↓↓↓

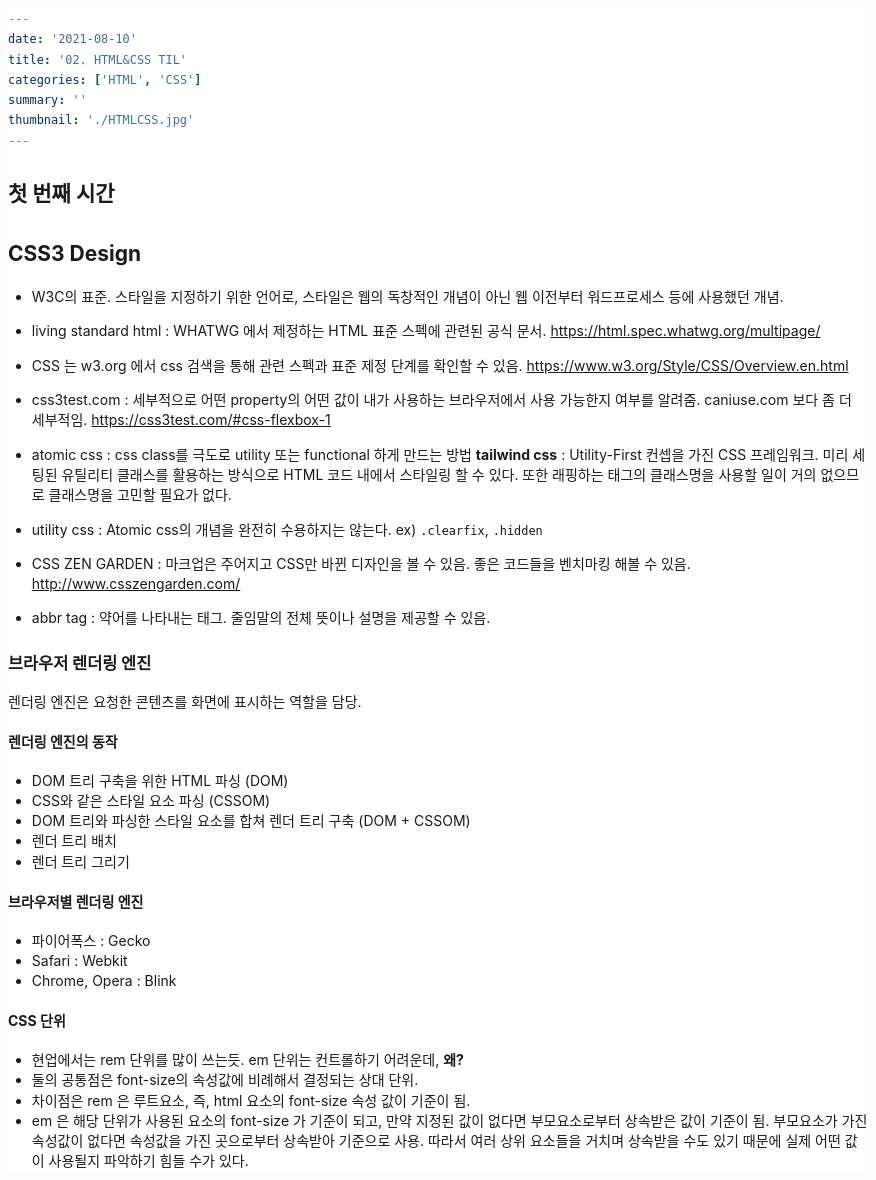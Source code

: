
 ```yaml
---
date: '2021-08-10'
title: '02. HTML&CSS TIL'
categories: ['HTML', 'CSS']
summary: ''
thumbnail: './HTMLCSS.jpg'
---
```

## 첫 번째 시간
## CSS3 Design
- W3C의 표준. 스타일을 지정하기 위한 언어로, 스타일은 웹의 독창적인 개념이 아닌 웹 이전부터 워드프로세스 등에 사용했던 개념.
- living standard html : WHATWG 에서 제정하는 HTML 표준 스펙에 관련된 공식 문서.
https://html.spec.whatwg.org/multipage/

- CSS 는 w3.org 에서 css 검색을 통해 관련 스펙과 표준 제정 단계를 확인할 수 있음. 
https://www.w3.org/Style/CSS/Overview.en.html

- css3test.com : 세부적으로 어떤 property의 어떤 값이 내가 사용하는 브라우저에서 사용 가능한지 여부를 알려줌. caniuse.com 보다 좀 더 세부적임.
https://css3test.com/#css-flexbox-1


- atomic css : css class를 극도로 utility 또는 functional 하게 만드는 방법
**tailwind css** : Utility-First 컨셉을 가진 CSS 프레임워크. 미리 세팅된 유틸리티 클래스를 활용하는 방식으로 HTML 코드 내에서 스타일링 할 수 있다. 또한 래핑하는 태그의 클래스명을 사용할 일이 거의 없으므로 클래스명을 고민할 필요가 없다.
- utility css : Atomic css의 개념을 완전히 수용하지는 않는다.
ex) `.clearfix`, `.hidden` 


- CSS ZEN GARDEN : 마크업은 주어지고 CSS만 바뀐 디자인을 볼 수 있음.
좋은 코드들을 벤치마킹 해볼 수 있음.
http://www.csszengarden.com/
- abbr tag : 약어를 나타내는 태그. 줄임말의 전체 뜻이나 설명을 제공할 수 있음.

### **브라우저 렌더링 엔진**
렌더링 엔진은 요청한 콘텐츠를 화면에 표시하는 역할을 담당.
#### 렌더링 엔진의 동작
- DOM 트리 구축을 위한 HTML 파싱 (DOM)
- CSS와 같은 스타일 요소 파싱 (CSSOM)
- DOM 트리와 파싱한 스타일 요소를 합쳐 렌더 트리 구축 (DOM + CSSOM)
- 렌더 트리 배치
- 렌더 트리 그리기
#### 브라우저별 렌더링 엔진
- 파이어폭스 : Gecko
- Safari : Webkit
- Chrome, Opera : Blink


#### CSS 단위
- 현업에서는 rem 단위를 많이 쓰는듯. em 단위는 컨트롤하기 어려운데, **왜?**
- 둘의 공통점은 font-size의 속성값에 비례해서 결정되는 상대 단위.
- 차이점은 rem 은 루트요소, 즉, html 요소의 font-size 속성 값이 기준이 됨.
- em 은 해당 단위가 사용된 요소의 font-size 가 기준이 되고, 만약 지정된 값이 없다면 부모요소로부터 상속받은 값이 기준이 됨. 부모요소가 가진 속성값이 없다면 속성값을 가진 곳으로부터 상속받아 기준으로 사용. 따라서 여러 상위 요소들을 거치며 상속받을 수도 있기 때문에 실제 어떤 값이 사용될지 파악하기 힘들 수가 있다.
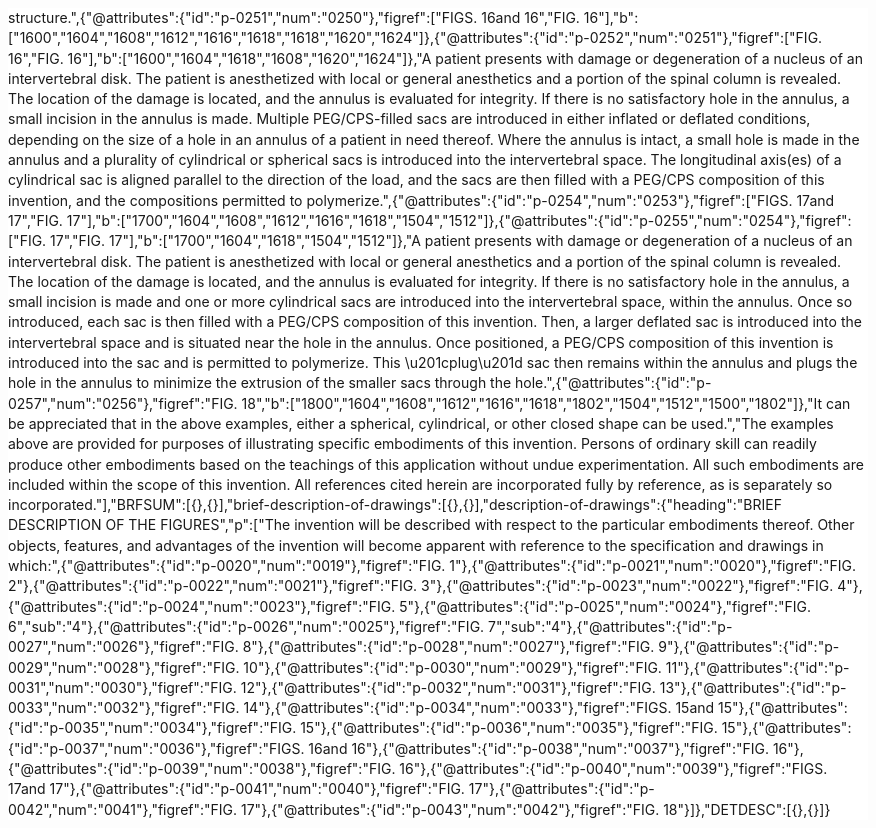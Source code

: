 structure.",{"@attributes":{"id":"p-0251","num":"0250"},"figref":["FIGS. 16and 16","FIG. 16"],"b":["1600","1604","1608","1612","1616","1618","1618","1620","1624"]},{"@attributes":{"id":"p-0252","num":"0251"},"figref":["FIG. 16","FIG. 16"],"b":["1600","1604","1618","1608","1620","1624"]},"A patient presents with damage or degeneration of a nucleus of an intervertebral disk. The patient is anesthetized with local or general anesthetics and a portion of the spinal column is revealed. The location of the damage is located, and the annulus is evaluated for integrity. If there is no satisfactory hole in the annulus, a small incision in the annulus is made. Multiple PEG\/CPS-filled sacs are introduced in either inflated or deflated conditions, depending on the size of a hole in an annulus of a patient in need thereof. Where the annulus is intact, a small hole is made in the annulus and a plurality of cylindrical or spherical sacs is introduced into the intervertebral space. The longitudinal axis(es) of a cylindrical sac is aligned parallel to the direction of the load, and the sacs are then filled with a PEG\/CPS composition of this invention, and the compositions permitted to polymerize.",{"@attributes":{"id":"p-0254","num":"0253"},"figref":["FIGS. 17and 17","FIG. 17"],"b":["1700","1604","1608","1612","1616","1618","1504","1512"]},{"@attributes":{"id":"p-0255","num":"0254"},"figref":["FIG. 17","FIG. 17"],"b":["1700","1604","1618","1504","1512"]},"A patient presents with damage or degeneration of a nucleus of an intervertebral disk. The patient is anesthetized with local or general anesthetics and a portion of the spinal column is revealed. The location of the damage is located, and the annulus is evaluated for integrity. If there is no satisfactory hole in the annulus, a small incision is made and one or more cylindrical sacs are introduced into the intervertebral space, within the annulus. Once so introduced, each sac is then filled with a PEG\/CPS composition of this invention. Then, a larger deflated sac is introduced into the intervertebral space and is situated near the hole in the annulus. Once positioned, a PEG\/CPS composition of this invention is introduced into the sac and is permitted to polymerize. This \u201cplug\u201d sac then remains within the annulus and plugs the hole in the annulus to minimize the extrusion of the smaller sacs through the hole.",{"@attributes":{"id":"p-0257","num":"0256"},"figref":"FIG. 18","b":["1800","1604","1608","1612","1616","1618","1802","1504","1512","1500","1802"]},"It can be appreciated that in the above examples, either a spherical, cylindrical, or other closed shape can be used.","The examples above are provided for purposes of illustrating specific embodiments of this invention. Persons of ordinary skill can readily produce other embodiments based on the teachings of this application without undue experimentation. All such embodiments are included within the scope of this invention. All references cited herein are incorporated fully by reference, as is separately so incorporated."],"BRFSUM":[{},{}],"brief-description-of-drawings":[{},{}],"description-of-drawings":{"heading":"BRIEF DESCRIPTION OF THE FIGURES","p":["The invention will be described with respect to the particular embodiments thereof. Other objects, features, and advantages of the invention will become apparent with reference to the specification and drawings in which:",{"@attributes":{"id":"p-0020","num":"0019"},"figref":"FIG. 1"},{"@attributes":{"id":"p-0021","num":"0020"},"figref":"FIG. 2"},{"@attributes":{"id":"p-0022","num":"0021"},"figref":"FIG. 3"},{"@attributes":{"id":"p-0023","num":"0022"},"figref":"FIG. 4"},{"@attributes":{"id":"p-0024","num":"0023"},"figref":"FIG. 5"},{"@attributes":{"id":"p-0025","num":"0024"},"figref":"FIG. 6","sub":"4"},{"@attributes":{"id":"p-0026","num":"0025"},"figref":"FIG. 7","sub":"4"},{"@attributes":{"id":"p-0027","num":"0026"},"figref":"FIG. 8"},{"@attributes":{"id":"p-0028","num":"0027"},"figref":"FIG. 9"},{"@attributes":{"id":"p-0029","num":"0028"},"figref":"FIG. 10"},{"@attributes":{"id":"p-0030","num":"0029"},"figref":"FIG. 11"},{"@attributes":{"id":"p-0031","num":"0030"},"figref":"FIG. 12"},{"@attributes":{"id":"p-0032","num":"0031"},"figref":"FIG. 13"},{"@attributes":{"id":"p-0033","num":"0032"},"figref":"FIG. 14"},{"@attributes":{"id":"p-0034","num":"0033"},"figref":"FIGS. 15and 15"},{"@attributes":{"id":"p-0035","num":"0034"},"figref":"FIG. 15"},{"@attributes":{"id":"p-0036","num":"0035"},"figref":"FIG. 15"},{"@attributes":{"id":"p-0037","num":"0036"},"figref":"FIGS. 16and 16"},{"@attributes":{"id":"p-0038","num":"0037"},"figref":"FIG. 16"},{"@attributes":{"id":"p-0039","num":"0038"},"figref":"FIG. 16"},{"@attributes":{"id":"p-0040","num":"0039"},"figref":"FIGS. 17and 17"},{"@attributes":{"id":"p-0041","num":"0040"},"figref":"FIG. 17"},{"@attributes":{"id":"p-0042","num":"0041"},"figref":"FIG. 17"},{"@attributes":{"id":"p-0043","num":"0042"},"figref":"FIG. 18"}]},"DETDESC":[{},{}]}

↑↑↑

How to complete this task:
The expected answer is each line of the records above that includes the string "CSSOM".

Written answer:
- CSS와 같은 스타일 요소 파싱 (CSSOM)
- DOM 트리와 파싱한 스타일 요소를 합쳐 렌더 트리 구축 (DOM + CSSOM)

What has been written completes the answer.